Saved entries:

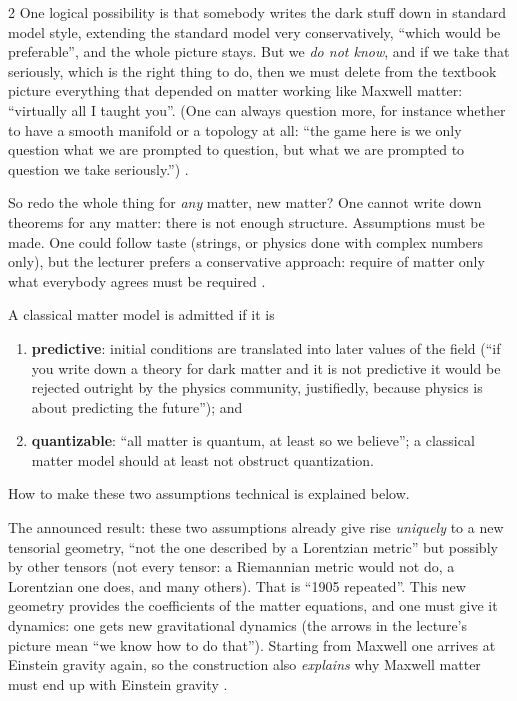 \begin{paracol}{2}
One logical possibility is that somebody writes the dark stuff down in standard model style, extending the standard model very conservatively, ``which would be preferable'', and the whole picture stays. But we \emph{do not know}, and if we take that seriously, which is the right thing to do, then we must delete from the textbook picture everything that depended on matter working like Maxwell matter: ``virtually all I taught you''. (One can always question more, for instance whether to have a smooth manifold or a topology at all: ``the game here is we only question what we are prompted to question, but what we are prompted to question we take seriously.'') .

So redo the whole thing for \emph{any} matter, new matter? One cannot write down theorems for any matter: there is not enough structure. Assumptions must be made. One could follow taste (strings, or physics done with complex numbers only), but the lecturer prefers a conservative approach: require of matter only what everybody agrees must be required .

\begin{definition}\label{def:c26-assumptions}
A classical matter model is admitted if it is
\begin{enumerate}
  \item \textbf{predictive}: initial conditions are translated into later values of the field (``if you write down a theory for dark matter and it is not predictive it would be rejected outright by the physics community, justifiedly, because physics is about predicting the future''); and
  \item \textbf{quantizable}: ``all matter is quantum, at least so we believe''; a classical matter model should at least not obstruct quantization.
\end{enumerate}
How to make these two assumptions technical is explained below.
\end{definition}

The announced result: these two assumptions already give rise \emph{uniquely} to a new tensorial geometry, ``not the one described by a Lorentzian metric'' but possibly by other tensors (not every tensor: a Riemannian metric would not do, a Lorentzian one does, and many others). That is ``1905 repeated''. This new geometry provides the coefficients of the matter equations, and one must give it dynamics: one gets new gravitational dynamics (the arrows in the lecture's picture mean ``we know how to do that''). Starting from Maxwell one arrives at Einstein gravity again, so the construction also \emph{explains} why Maxwell matter must end up with Einstein gravity .


\end{paracol}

__WORK ORDER__: State how many lines in the entries hold "textbf". Nothing should come before or after the number.

__TASK RESULT__: 2